“Fashion with comfort . . . That’s what I give,” remarked Salvatore Ferragamo, the renowned shoemaker from Italy, in a 1958 Australian interview, clips of which are interspersed within Luca Guadagnino’s “Salvatore: Shoemaker of Dreams,” opening in a limited release this weekend.
Guadagnino, known for his painterly and loving eye for beauty and detail, applies those same skills to “Salvatore: Shoemaker of Dreams,” a documentary. The director takes us back to his early years to understand the man and his influence on women’s shoes.
The level of detail about the man about his life is breathtaking. For someone who knows of his impact on the world, the documentary educates and elucidates a life well lived. Of the fourteen children his parents had, he was the eleventh and the youngest, his name shared by his oldest brother, who died at a young age. Ferragamo took an interest in shoemaking; a trade considered one of the lowliest professions in Italy at the time.
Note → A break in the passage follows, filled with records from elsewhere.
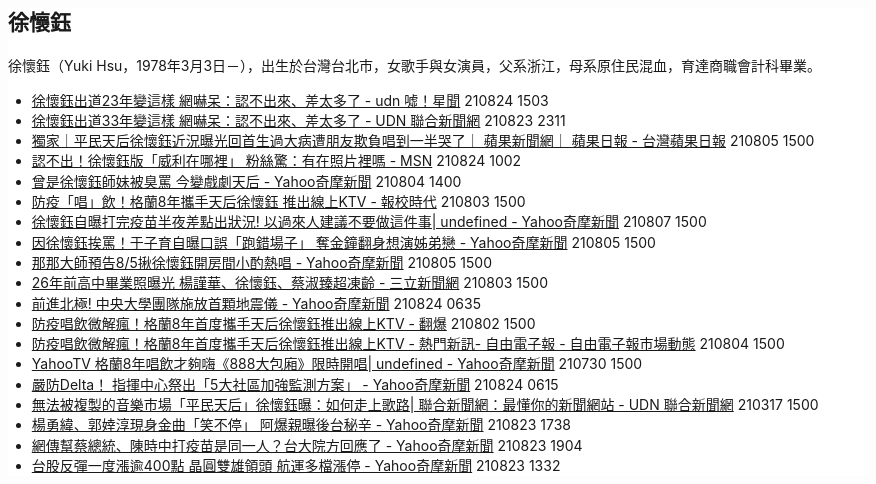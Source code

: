 ## 徐懷鈺

徐懷鈺（Yuki Hsu，1978年3月3日－），出生於台灣台北市，女歌手與女演員，父系浙江，母系原住民混血，育達商職會計科畢業。
- [徐懷鈺出道23年變這樣 網嚇呆：認不出來、差太多了 - udn 噓！星聞](https://stars.udn.com/star/story/10092/5694477 "徐懷鈺出道23年變這樣 網嚇呆：認不出來、差太多了 - udn 噓！星聞") 210824 1503
- [徐懷鈺出道33年變這樣 網嚇呆：認不出來、差太多了 - UDN 聯合新聞網](https://stars.udn.com/star/story/10092/5694477?from=udn-ch1_breaknews-1-cate8-news "徐懷鈺出道33年變這樣 網嚇呆：認不出來、差太多了 - UDN 聯合新聞網") 210823 2311
- [獨家｜平民天后徐懷鈺近況曝光回首生過大病遭朋友欺負唱到一半哭了｜ 蘋果新聞網｜ 蘋果日報 - 台灣蘋果日報](https://tw.appledaily.com/entertainment/20210805/LLUIX2LGSJBZHG6MN5HOGY5JVI/ "獨家｜平民天后徐懷鈺近況曝光回首生過大病遭朋友欺負唱到一半哭了｜ 蘋果新聞網｜ 蘋果日報 - 台灣蘋果日報") 210805 1500
- [認不出！徐懷鈺版「威利在哪裡」 粉絲驚：有在照片裡嗎 - MSN](https://www.msn.com/zh-tw/entertainment/news/%E8%AA%8D%E4%B8%8D%E5%87%BA-%E5%BE%90%E6%87%B7%E9%88%BA%E7%89%88-%E5%A8%81%E5%88%A9%E5%9C%A8%E5%93%AA%E8%A3%A1-%E7%B2%89%E7%B5%B2%E9%A9%9A-%E6%9C%89%E5%9C%A8%E7%85%A7%E7%89%87%E8%A3%A1%E5%97%8E/ar-AANEMQg?li=BBqiNIf "認不出！徐懷鈺版「威利在哪裡」 粉絲驚：有在照片裡嗎 - MSN") 210824 1002
- [曾是徐懷鈺師妹被臭罵 今變戲劇天后 - Yahoo奇摩新聞](https://tw.news.yahoo.com/%E6%9B%BE%E6%98%AF%E5%BE%90%E6%87%B7%E9%88%BA%E5%B8%AB%E5%A6%B9%E8%A2%AB%E8%87%AD%E7%BD%B5-%E4%BB%8A%E8%AE%8A%E6%88%B2%E5%8A%87%E5%A4%A9%E5%90%8E-060004903.html "曾是徐懷鈺師妹被臭罵 今變戲劇天后 - Yahoo奇摩新聞") 210804 1400
- [防疫「唱」飲！格蘭8年攜手天后徐懷鈺 推出線上KTV - 報校時代](https://udn.com/news/story/7270/5646847 "防疫「唱」飲！格蘭8年攜手天后徐懷鈺 推出線上KTV - 報校時代") 210803 1500
- [徐懷鈺自曝打完疫苗半夜差點出狀況! 以過來人建議不要做這件事| undefined - Yahoo奇摩新聞](https://tw.yahoo.com/tv/%E5%BE%90%E6%87%B7%E9%88%BA%E8%87%AA%E6%9B%9D%E6%89%93%E5%AE%8C%E7%96%AB%E8%8B%97%E5%8D%8A%E5%A4%9C%E5%B7%AE%E9%BB%9E%E5%87%BA%E7%8B%80%E6%B3%81-%E4%BB%A5%E9%81%8E%E4%BE%86%E4%BA%BA%E5%BB%BA%E8%AD%B0%E4%B8%8D%E8%A6%81%E5%81%9A%E9%80%99%E4%BB%B6%E4%BA%8B-085943543.html "徐懷鈺自曝打完疫苗半夜差點出狀況! 以過來人建議不要做這件事| undefined - Yahoo奇摩新聞") 210807 1500
- [因徐懷鈺挨罵！于子育自曝口誤「跑錯場子」 奪金鐘翻身想演姊弟戀 - Yahoo奇摩新聞](https://tw.news.yahoo.com/%E5%9B%A0%E5%BE%90%E6%87%B7%E9%88%BA%E6%8C%A8%E7%BD%B5-%E4%BA%8E%E5%AD%90%E8%82%B2%E8%87%AA%E6%9B%9D%E5%8F%A3%E8%AA%A4-%E8%B7%91%E9%8C%AF%E5%A0%B4%E5%AD%90-%E5%A5%AA%E9%87%91%E9%90%98%E7%BF%BB%E8%BA%AB%E6%83%B3%E6%BC%94%E5%A7%8A%E5%BC%9F%E6%88%80-050000054.html "因徐懷鈺挨罵！于子育自曝口誤「跑錯場子」 奪金鐘翻身想演姊弟戀 - Yahoo奇摩新聞") 210805 1500
- [那那大師預告8/5揪徐懷鈺開房間小酌熱唱 - Yahoo奇摩新聞](https://tw.news.yahoo.com/%E9%82%A3%E9%82%A3%E5%A4%A7%E5%B8%AB%E9%A0%90%E5%91%8A-85-%E6%8F%AA%E5%BE%90%E6%87%B7%E9%88%BA%E9%96%8B%E6%88%BF%E9%96%93%E5%B0%8F%E9%85%8C%E7%86%B1%E5%94%B1-030116975.html "那那大師預告8/5揪徐懷鈺開房間小酌熱唱 - Yahoo奇摩新聞") 210805 1500
- [26年前高中畢業照曝光 楊謹華、徐懷鈺、蔡淑臻超凍齡 - 三立新聞網](https://www.setn.com/News.aspx?NewsID=976787 "26年前高中畢業照曝光 楊謹華、徐懷鈺、蔡淑臻超凍齡 - 三立新聞網") 210803 1500
- [前進北極! 中央大學團隊施放首顆地震儀 - Yahoo奇摩新聞](https://tw.yahoo.com/tv/%E5%89%8D%E9%80%B2%E5%8C%97%E6%A5%B5-%E4%B8%AD%E5%A4%AE%E5%A4%A7%E5%AD%B8%E5%9C%98%E9%9A%8A%E6%96%BD%E6%94%BE%E9%A6%96%E9%A1%86%E5%9C%B0%E9%9C%87%E5%84%80-223526419.html?chat=1 "前進北極! 中央大學團隊施放首顆地震儀 - Yahoo奇摩新聞") 210824 0635
- [防疫唱飲微解瘋！格蘭8年首度攜手天后徐懷鈺推出線上KTV - 翻爆](https://turnnewsapp.com/ct-featured/234829.html "防疫唱飲微解瘋！格蘭8年首度攜手天后徐懷鈺推出線上KTV - 翻爆") 210802 1500
- [防疫唱飲微解瘋！格蘭8年首度攜手天后徐懷鈺推出線上KTV - 熱門新訊- 自由電子報 - 自由電子報市場動態](https://market.ltn.com.tw/article/10766 "防疫唱飲微解瘋！格蘭8年首度攜手天后徐懷鈺推出線上KTV - 熱門新訊- 自由電子報 - 自由電子報市場動態") 210804 1500
- [YahooTV 格蘭8年唱飲才夠嗨《888大包廂》限時開唱| undefined - Yahoo奇摩新聞](https://tw.yahoo.com/tv/yahootv-%E6%A0%BC%E8%98%AD8%E5%B9%B4%E5%94%B1%E9%A3%B2%E6%89%8D%E5%A4%A0%E5%97%A8-888%E5%A4%A7%E5%8C%85%E5%BB%82-%E9%99%90%E6%99%82%E9%96%8B%E5%94%B1-082128539.html "YahooTV 格蘭8年唱飲才夠嗨《888大包廂》限時開唱| undefined - Yahoo奇摩新聞") 210730 1500
- [嚴防Delta！ 指揮中心祭出「5大社區加強監測方案」 - Yahoo奇摩新聞](https://tw.news.yahoo.com/%E5%9A%B4%E9%98%B2delta-%E6%8C%87%E6%8F%AE%E4%B8%AD%E5%BF%83%E7%A5%AD%E5%87%BA-5%E5%A4%A7%E7%A4%BE%E5%8D%80%E5%8A%A0%E5%BC%B7%E7%9B%A3%E6%B8%AC%E6%96%B9%E6%A1%88-221500207.html "嚴防Delta！ 指揮中心祭出「5大社區加強監測方案」 - Yahoo奇摩新聞") 210824 0615
- [無法被複製的音樂市場「平民天后」徐懷鈺曝：如何走上歌路| 聯合新聞網：最懂你的新聞網站 - UDN 聯合新聞網](https://udn.com/news/story/7032/5324176 "無法被複製的音樂市場「平民天后」徐懷鈺曝：如何走上歌路| 聯合新聞網：最懂你的新聞網站 - UDN 聯合新聞網") 210317 1500
- [楊勇緯、郭婞淳現身金曲「笑不停」 阿爆親曝後台秘辛 - Yahoo奇摩新聞](https://tw.news.yahoo.com/%E6%A5%8A%E5%8B%87%E7%B7%AF-%E9%83%AD%E5%A9%9E%E6%B7%B3%E7%8F%BE%E8%BA%AB%E9%87%91%E6%9B%B2-%E7%AC%91%E4%B8%8D%E5%81%9C-%E9%98%BF%E7%88%86%E8%A6%AA%E6%9B%9D%E5%BE%8C%E5%8F%B0%E7%A7%98%E8%BE%9B-093828087.html "楊勇緯、郭婞淳現身金曲「笑不停」 阿爆親曝後台秘辛 - Yahoo奇摩新聞") 210823 1738
- [網傳幫蔡總統、陳時中打疫苗是同一人？台大院方回應了 - Yahoo奇摩新聞](https://tw.news.yahoo.com/%E7%B6%B2%E5%82%B3%E5%B9%AB%E8%94%A1%E7%B8%BD%E7%B5%B1-%E9%99%B3%E6%99%82%E4%B8%AD%E6%89%93%E7%96%AB%E8%8B%97%E6%98%AF%E5%90%8C-%E4%BA%BA-%E5%8F%B0%E5%A4%A7%E9%99%A2%E6%96%B9%E5%9B%9E%E6%87%89%E4%BA%86-110437544.html "網傳幫蔡總統、陳時中打疫苗是同一人？台大院方回應了 - Yahoo奇摩新聞") 210823 1904
- [台股反彈一度漲逾400點 晶圓雙雄領頭 航運多檔漲停 - Yahoo奇摩新聞](https://tw.news.yahoo.com/%E5%8F%B0%E8%82%A1%E5%8F%8D%E5%BD%88-%E5%BA%A6%E6%BC%B2%E9%80%BE400%E9%BB%9E-%E6%99%B6%E5%9C%93%E9%9B%99%E9%9B%84%E9%A0%98%E9%A0%AD-%E8%88%AA%E9%81%8B%E5%A4%9A%E6%AA%94%E6%BC%B2%E5%81%9C-053202197.html "台股反彈一度漲逾400點 晶圓雙雄領頭 航運多檔漲停 - Yahoo奇摩新聞") 210823 1332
As the documentary recounts his first encounter with shoemaking, that of a need by his sisters for their communion, Guadagnino vet Michael Stuhlbarg guides us through his early years and beyond. The actor’s steady, quiescent voice gently lulls us into an untapped world for the future shoemaker.
At age 11, Ferragamo took a boat over to America. Having grown up in the small village of Bonito near Florence, he was not exposed to a faster pace of life and of limited means, realizing in his journey westward that his parents 20-acre farm was simply a postage stamp compared to the openness and vastness of America.
The documentary does not reflect much time spent in Boston, his first port of call, where two of his older brothers had taken up residence working in a shoe factory. He continued his journey westward, landing in Santa Barbara. It was here where Ferragamo could cull his knowledge of shoemaking with his open-mindedness that the famed shoemaker attracted the attention of Hollywood’s elite, making shoes that fit the individual, not the individual. Early on, the point is that his work for the sole studio in Santa Barbara at the time was the basis for his future as stars and productions called upon his work.
Difficulties did not impede his craftiness, only fired his imagination and his dreams, as Ferragamo discovered that the way he’d learned to take measurements was incorrect. To solve the issue, he took courses at USC, taking a keen interest in the human skeleton. With this knowledge, he solved some of his most fundamental problems with his shoe designs, striking the right balance between the human feet and legs for the shoe wearer. As it turned out, it also saved his life. A car accident claimed the life of one of his brothers, and broke a leg in two places. The technology of the time would have left him in the wrong spot. With his recovery time, resourcefulness, and a doctor from Santa Barbara, Ferragamo developed patents based on a traditional traction system.
Guadagnino and writer Dana Thomas infuse a unique look at the past early to form the future, a guiding principle with which Ferragamo lived. The shoemaker returned to Italy when, after a tax situation forced the studio with which Ferragamo had gleaned business to move to Hollywood. It was again in Italy where he found his moment, even as fascism threatened to overcome the country in the 1920s. The Great Depression also affected the shoemaker, forcing him into bankruptcy at first.
These setbacks were a prelude to a successful career predicated on the lowliest professions. The documentary also focuses on the future, but not as much as it does on its subject’s history, working in “Salvatore: Shoemaker of Dreams” favor.
La Familia is an essential concept in Italy. Guadagnino spends as much time interviewing the shoemaker’s family and their progeny as it does on famous actors, curators, costume designers, and influential filmmakers. The collection of interviews, home camera footage, and the like are enlightening and educational, inspiring even. Without dreams, our realities are nothing. Without hard work, realities are nothing. Salvatore Ferragamo took nothing for granted and saw nothing but opportunity.
“Salvatore: Shoemaker of Dreams” primarily works owing to Luca Guadagnino’s caring eye as much as its subject. Its subject, though, is an inspiration to those who are still chasing their dreams. It relishes living in the moment while accepting the past and its influences on the future.